Ayaan fit volte-face et vit que l’un des prisonniers s’était levé. Un Turc corpulent avec un grain de beauté sur le menton et une moustache épaisse et hérissée comme du crin de cheval collé sur son visage. Il tenait un petit livre dans la main, un livre relié en cuir avec des tranches dorées qui devait être un coran.
— Blasphème ! cria-t-il de nouveau. (Il parlait un russe écorché, comme le cadavre animé.) Dieu a fait homme à son image, ça, c’est se moquer du Créateur !
Deux hommes vivants portant des fusils descendirent en hâte l’allée et empoignèrent le Turc, le frappant sauvagement au visage. Ils ne parvinrent pas à l’empêcher de crier même quand ils le traînèrent en direction de la scène, vers la baignoire à côté de la rigole.
— Allah est le Gardien, et Il donne vie aux morts, et Il a pouvoir sur toute chose ! Allah ! Pas ce sorcier imposteur !
Il se baissa sous le bras de l’un des gardes, en continuant à crier des chapitres et des versets, et poussa le mort sur la scène. La goule ne sembla même pas décontenancée, elle se tint simplement là, les bras écartés.
— Écoutez, vous tous, les paroles du Prophète : « Je leur commanderai, et ils altéreront la création d’Allah. Et quiconque prend le Diable pour allié au lieu d’Allah sera, certes, voué à une perte évidente ! »
Les gardes empoignèrent le Turc de nouveau, chacun lui tordant un bras derrière le dos. Le Coran tomba dans la rigole, les pages ouvertes. Sans aucun préambule, les gardes portèrent le Turc jusqu’à la baignoire et plongèrent son visage dans l’eau claire.
Ayaan se contrôla. Si elle protestait ou se rebellait à présent, elle savait qu’elle rejoindrait le Turc dans la baignoire, où de l’eau moussante s’écoulait déjà dans la rigole. Celui-ci lançait des ruades et se débattait contre ses ravisseurs, mais il ne pouvait pas respirer dans l’eau comme un poisson. Ses mouvements spasmodiques devinrent désorganisés, puis faiblirent, et cessèrent complètement. Ayaan comprenait l’efficacité de cette exécution. Le corps du Turc était gardé intact en grande partie, sans trous causés par des balles ou os brisés. Les gardes le lâchèrent dès qu’il cessa de se débattre et lentement, péniblement, il se mit debout. Ses yeux étaient injectés de sang et de l’eau ruisselait de sa moustache, la plaquant sur sa bouche.
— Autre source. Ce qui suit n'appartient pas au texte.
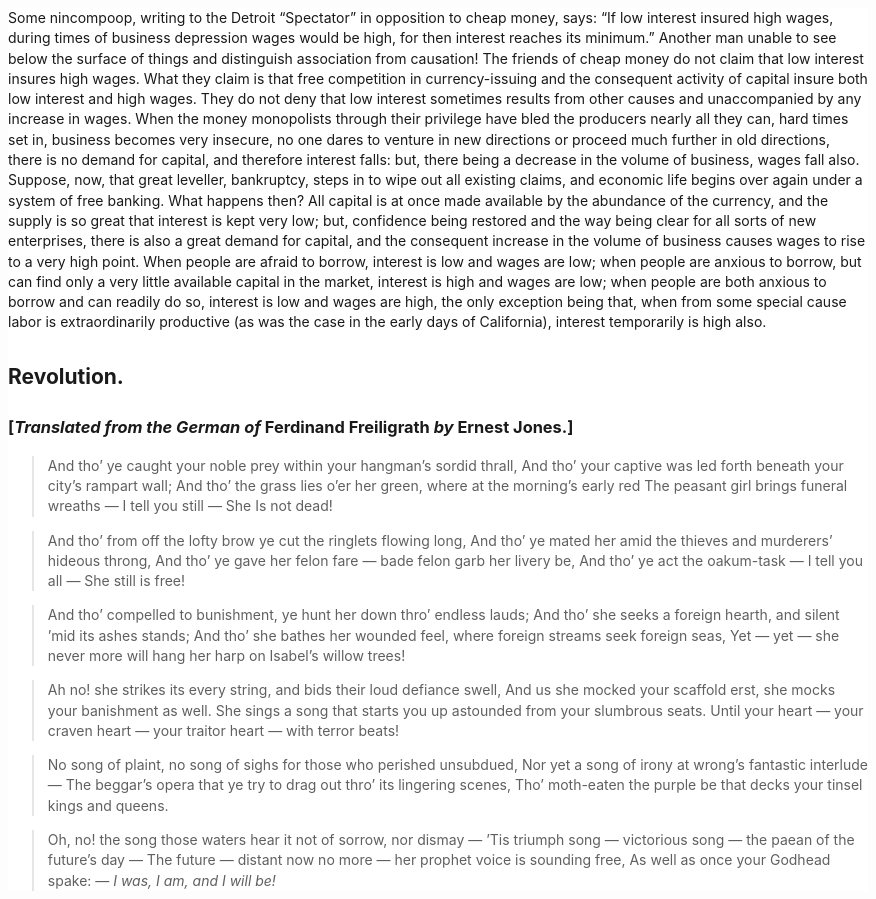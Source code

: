 Some nincompoop, writing to the Detroit “Spectator” in opposition to cheap money, says: “If low interest insured high wages, during times of business depression wages would be high, for then interest reaches its minimum.” Another man unable to see below the surface of things and distinguish association from causation! The friends of cheap money do not claim that low interest insures high wages. What they claim is that free competition in currency-issuing and the consequent activity of capital insure both low interest and high wages. They do not deny that low interest sometimes results from other causes and unaccompanied by any increase in wages. When the money monopolists through their privilege have bled the producers nearly all they can, hard times set in, business becomes very insecure, no one dares to venture in new directions or proceed much further in old directions, there is no demand for capital, and therefore interest falls: but, there being a decrease in the volume of business, wages fall also. Suppose, now, that great leveller, bankruptcy, steps in to wipe out all existing claims, and economic life begins over again under a system of free banking. What happens then? All capital is at once made available by the abundance of the currency, and the supply is so great that interest is kept very low; but, confidence being restored and the way being clear for all sorts of new enterprises, there is also a great demand for capital, and the consequent increase in the volume of business causes wages to rise to a very high point. When people are afraid to borrow, interest is low and wages are low; when people are anxious to borrow, but can find only a very little available capital in the market, interest is high and wages are low; when people are both anxious to borrow and can readily do so, interest is low and wages are high, the only exception being that, when from some special cause labor is extraordinarily productive (as was the case in the early days of California), interest temporarily is high also.

## Revolution.

### [*Translated from the German of* Ferdinand Freiligrath *by* Ernest Jones.]

> And tho’ ye caught your noble prey within your hangman’s sordid thrall,
> And tho’ your captive was led forth beneath your city’s rampart wall;
> And tho’ the grass lies o’er her green, where at the morning’s early red
> The peasant girl brings funeral wreaths — I tell you still — She Is not dead!

> And tho’ from off the lofty brow ye cut the ringlets flowing long,
> And tho’ ye mated her amid the thieves and murderers’ hideous throng,
> And tho’ ye gave her felon fare — bade felon garb her livery be,
> And tho’ ye act the oakum-task — I tell you all — She still is free!

> And tho’ compelled to bunishment, ye hunt her down thro’ endless lauds;
> And tho’ she seeks a foreign hearth, and silent ’mid its ashes stands;
> And tho’ she bathes her wounded feel, where foreign streams seek foreign seas,
> Yet — yet — she never more will hang her harp on Isabel’s willow trees!

> Ah no! she strikes its every string, and bids their loud defiance swell,
> And us she mocked your scaffold erst, she mocks your banishment as well.
> She sings a song that starts you up astounded from your slumbrous seats.
> Until your heart — your craven heart — your traitor heart — with terror beats!

> No song of plaint, no song of sighs for those who perished unsubdued,
> Nor yet a song of irony at wrong’s fantastic interlude — 
> The beggar’s opera that ye try to drag out thro’ its lingering scenes,
> Tho’ moth-eaten the purple be that decks your tinsel kings and queens.

> Oh, no! the song those waters hear it not of sorrow, nor dismay —
> ’Tis triumph song — victorious song — the paean of the future’s day — 
> The future — distant now no more — her prophet voice is sounding free,
> As well as once your Godhead spake: — *I was, I am, and I will be!*
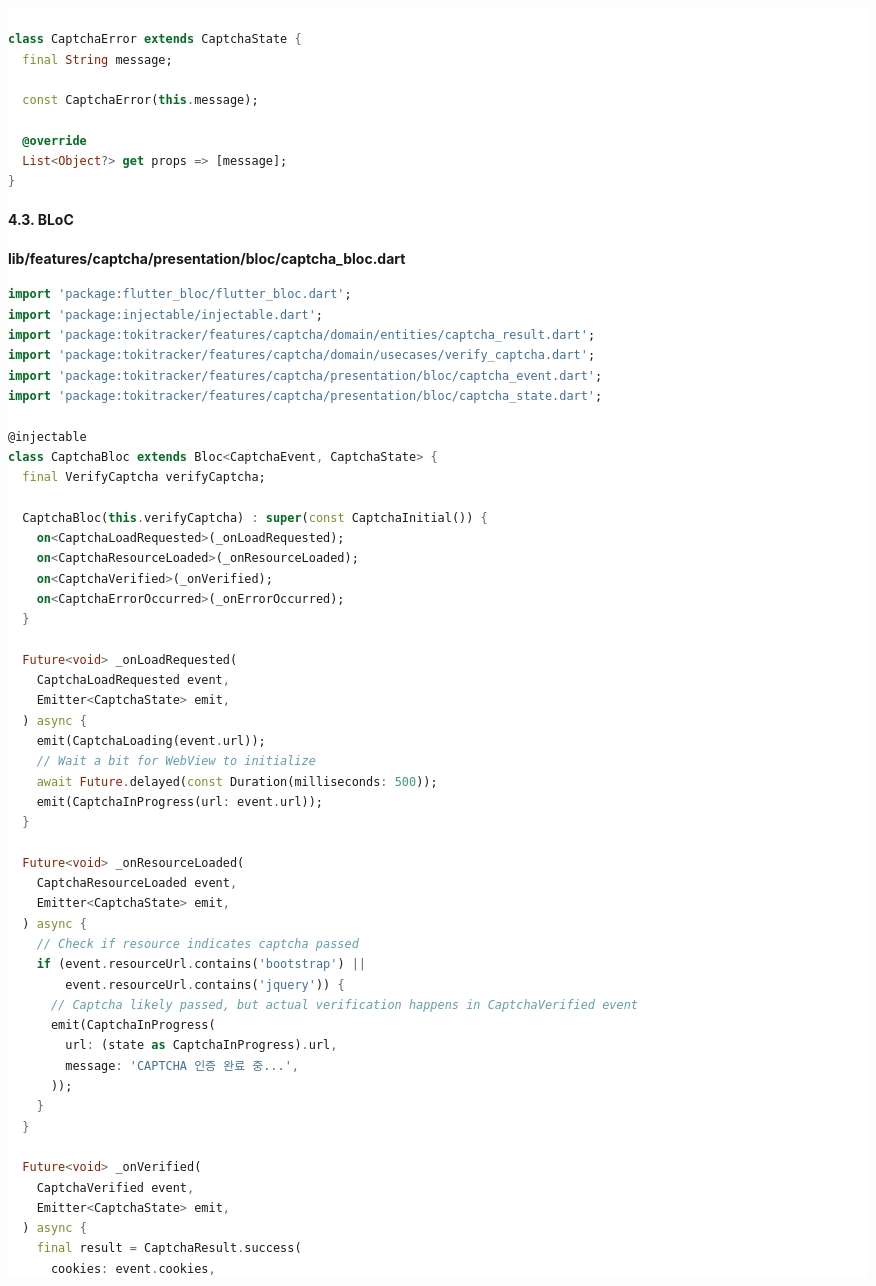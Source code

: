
 ```dart

class CaptchaError extends CaptchaState {
  final String message;

  const CaptchaError(this.message);

  @override
  List<Object?> get props => [message];
}
```

#### 4.3. BLoC

**lib/features/captcha/presentation/bloc/captcha_bloc.dart**
```dart
import 'package:flutter_bloc/flutter_bloc.dart';
import 'package:injectable/injectable.dart';
import 'package:tokitracker/features/captcha/domain/entities/captcha_result.dart';
import 'package:tokitracker/features/captcha/domain/usecases/verify_captcha.dart';
import 'package:tokitracker/features/captcha/presentation/bloc/captcha_event.dart';
import 'package:tokitracker/features/captcha/presentation/bloc/captcha_state.dart';

@injectable
class CaptchaBloc extends Bloc<CaptchaEvent, CaptchaState> {
  final VerifyCaptcha verifyCaptcha;

  CaptchaBloc(this.verifyCaptcha) : super(const CaptchaInitial()) {
    on<CaptchaLoadRequested>(_onLoadRequested);
    on<CaptchaResourceLoaded>(_onResourceLoaded);
    on<CaptchaVerified>(_onVerified);
    on<CaptchaErrorOccurred>(_onErrorOccurred);
  }

  Future<void> _onLoadRequested(
    CaptchaLoadRequested event,
    Emitter<CaptchaState> emit,
  ) async {
    emit(CaptchaLoading(event.url));
    // Wait a bit for WebView to initialize
    await Future.delayed(const Duration(milliseconds: 500));
    emit(CaptchaInProgress(url: event.url));
  }

  Future<void> _onResourceLoaded(
    CaptchaResourceLoaded event,
    Emitter<CaptchaState> emit,
  ) async {
    // Check if resource indicates captcha passed
    if (event.resourceUrl.contains('bootstrap') ||
        event.resourceUrl.contains('jquery')) {
      // Captcha likely passed, but actual verification happens in CaptchaVerified event
      emit(CaptchaInProgress(
        url: (state as CaptchaInProgress).url,
        message: 'CAPTCHA 인증 완료 중...',
      ));
    }
  }

  Future<void> _onVerified(
    CaptchaVerified event,
    Emitter<CaptchaState> emit,
  ) async {
    final result = CaptchaResult.success(
      cookies: event.cookies,
```
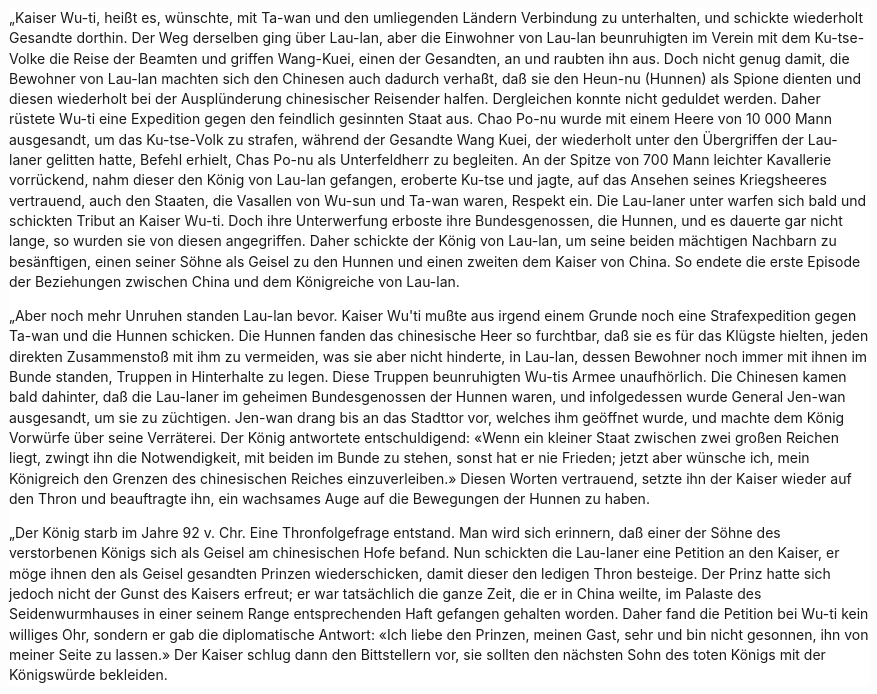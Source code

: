 „Kaiser Wu-ti, heißt es, wünschte, mit Ta-wan und den umliegenden Ländern
Verbindung zu unterhalten, und schickte wiederholt Gesandte dorthin. Der Weg
derselben ging über Lau-lan, aber die Einwohner von Lau-lan beunruhigten im
Verein mit dem Ku-tse-Volke die Reise der Beamten und griffen Wang-Kuei, einen
der Gesandten, an und raubten ihn aus. Doch nicht genug damit, die Bewohner von
Lau-lan machten sich den Chinesen auch dadurch verhaßt, daß sie den Heun-nu
(Hunnen) als Spione dienten und diesen wiederholt bei der Ausplünderung
chinesischer Reisender halfen. Dergleichen konnte nicht geduldet werden. Daher
rüstete Wu-ti eine Expedition gegen den feindlich gesinnten Staat aus. Chao
Po-nu wurde mit einem Heere von 10&nbsp;000 Mann ausgesandt, um das Ku-tse-Volk
zu strafen, während der Gesandte Wang Kuei, der wiederholt unter den Übergriffen
der Lau-laner gelitten hatte, Befehl erhielt, Chas Po-nu als Unterfeldherr zu
begleiten. An der Spitze von 700 Mann leichter Kavallerie vorrückend, nahm
dieser den König von Lau-lan gefangen, eroberte Ku-tse und jagte, auf das
Ansehen seines Kriegsheeres vertrauend, auch den Staaten, die Vasallen von
Wu-sun und Ta-wan waren, Respekt ein. Die Lau-laner unter warfen sich bald und
schickten Tribut an Kaiser Wu-ti. Doch ihre Unterwerfung erboste ihre
Bundesgenossen, die Hunnen, und es dauerte gar nicht lange, so wurden sie von
diesen angegriffen. Daher schickte der König von Lau-lan, um seine beiden
mächtigen Nachbarn zu besänftigen, einen seiner Söhne als Geisel zu den Hunnen
und einen zweiten dem Kaiser von China. So endete die erste Episode der
Beziehungen zwischen China und dem Königreiche von Lau-lan.

„Aber noch mehr Unruhen standen Lau-lan bevor. Kaiser Wu'ti mußte aus irgend
einem Grunde noch eine Strafexpedition gegen Ta-wan und die Hunnen schicken. Die
Hunnen fanden das chinesische Heer so furchtbar, daß sie es für das Klügste
hielten, jeden direkten Zusammenstoß mit ihm zu vermeiden, was sie aber nicht
hinderte, in Lau-lan, dessen Bewohner noch immer mit ihnen im Bunde standen,
Truppen in Hinterhalte zu legen. Diese Truppen beunruhigten Wu-tis Armee
unaufhörlich. Die Chinesen kamen bald dahinter, daß die Lau-laner im geheimen
Bundesgenossen der Hunnen waren, und infolgedessen wurde General Jen-wan
ausgesandt, um sie zu züchtigen. Jen-wan drang bis an das Stadttor vor, welches
ihm geöffnet wurde, und machte dem König Vorwürfe über seine Verräterei. Der
König antwortete entschuldigend: «Wenn ein kleiner Staat zwischen zwei großen
Reichen liegt, zwingt ihn die Notwendigkeit, mit beiden im Bunde zu stehen,
sonst hat er nie Frieden; jetzt aber wünsche ich, mein Königreich den Grenzen
des chinesischen Reiches einzuverleiben.» Diesen Worten vertrauend, setzte ihn
der Kaiser wieder auf den Thron und beauftragte ihn, ein wachsames Auge auf die
Bewegungen der Hunnen zu haben.

„Der König starb im Jahre 92 v. Chr. Eine Thronfolgefrage entstand. Man wird
sich erinnern, daß einer der Söhne des verstorbenen Königs sich als Geisel am
chinesischen Hofe befand. Nun schickten die Lau-laner eine Petition an den
Kaiser, er möge ihnen den als Geisel gesandten Prinzen wiederschicken, damit
dieser den ledigen Thron besteige. Der Prinz hatte sich jedoch nicht der Gunst
des Kaisers erfreut; er war tatsächlich die ganze Zeit, die er in China weilte,
im Palaste des Seidenwurmhauses in einer seinem Range entsprechenden Haft
gefangen gehalten worden. Daher fand die Petition bei Wu-ti kein williges Ohr,
sondern er gab die diplomatische Antwort: «Ich liebe den Prinzen, meinen Gast,
sehr und bin nicht gesonnen, ihn von meiner Seite zu lassen.» Der Kaiser schlug
dann den Bittstellern vor, sie sollten den nächsten Sohn des toten Königs mit
der Königswürde bekleiden.
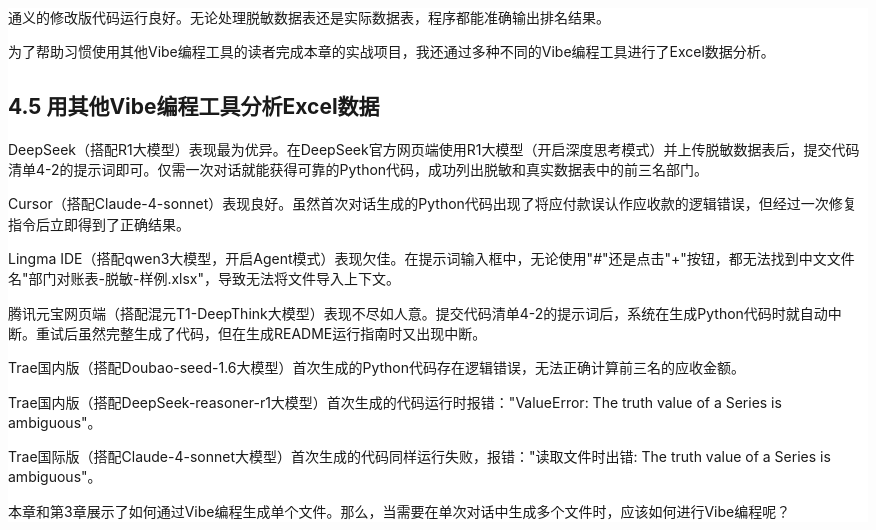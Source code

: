 通义的修改版代码运行良好。无论处理脱敏数据表还是实际数据表，程序都能准确输出排名结果。

为了帮助习惯使用其他Vibe编程工具的读者完成本章的实战项目，我还通过多种不同的Vibe编程工具进行了Excel数据分析。

## 4.5 用其他Vibe编程工具分析Excel数据

DeepSeek（搭配R1大模型）表现最为优异。在DeepSeek官方网页端使用R1大模型（开启深度思考模式）并上传脱敏数据表后，提交代码清单4-2的提示词即可。仅需一次对话就能获得可靠的Python代码，成功列出脱敏和真实数据表中的前三名部门。

Cursor（搭配Claude-4-sonnet）表现良好。虽然首次对话生成的Python代码出现了将应付款误认作应收款的逻辑错误，但经过一次修复指令后立即得到了正确结果。

Lingma IDE（搭配qwen3大模型，开启Agent模式）表现欠佳。在提示词输入框中，无论使用"#"还是点击"+"按钮，都无法找到中文文件名"部门对账表-脱敏-样例.xlsx"，导致无法将文件导入上下文。

腾讯元宝网页端（搭配混元T1-DeepThink大模型）表现不尽如人意。提交代码清单4-2的提示词后，系统在生成Python代码时就自动中断。重试后虽然完整生成了代码，但在生成README运行指南时又出现中断。

Trae国内版（搭配Doubao-seed-1.6大模型）首次生成的Python代码存在逻辑错误，无法正确计算前三名的应收金额。

Trae国内版（搭配DeepSeek-reasoner-r1大模型）首次生成的代码运行时报错："ValueError: The truth value of a Series is ambiguous"。

Trae国际版（搭配Claude-4-sonnet大模型）首次生成的代码同样运行失败，报错："读取文件时出错: The truth value of a Series is ambiguous"。

本章和第3章展示了如何通过Vibe编程生成单个文件。那么，当需要在单次对话中生成多个文件时，应该如何进行Vibe编程呢？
Le silence se fit dans l’amphithéâtre comme il baissait les yeux, examinait ses mains. Tandis que son corps frissonnait et que l’eau dégoulinait de lui. Il ne bougea pas durant un très long moment.
Puis il s’avança, manifestement mort, et parcourut la foule du regard, établissant un contact visuel. Il ouvrit la bouche et vomit une grande quantité d’eau dans la rigole. Puis, s’étranglant un peu sur les mots, il commença à parler.
— On m’appelle Emre Destan. Je… J’étais boulanger… en Turquie, à Tarsus. À présent, je… Je sers le tsarévitch. Je le sers dans vie éternelle.
Ayaan regarda de nouveau les spectateurs, mais, à sa grande surprise, elle vit qu’il n’y avait aucun changement. Ils désiraient toujours croire, ils continuaient à croire. La baignoire, l’exécution soudaine, n’avait pas du tout changé leur état d’esprit. Pourquoi aurait-ce été le cas ? Leur monde fonctionnait de cette façon. Mais ici, il y avait davantage : une suggestion, la promesse qu’ils pouvaient vivre, qu’ils pouvaient survivre dans leur propre corps. Qu’ils pouvaient affronter ce nouveau monde dans leur ancienne chair et qu’ils seraient néanmoins épargnés.
La première goule, l’Ukrainien, adressa un sourire bienveillant à l’assistance.
— Est réel… vous voyez, dit-il à plusieurs reprises.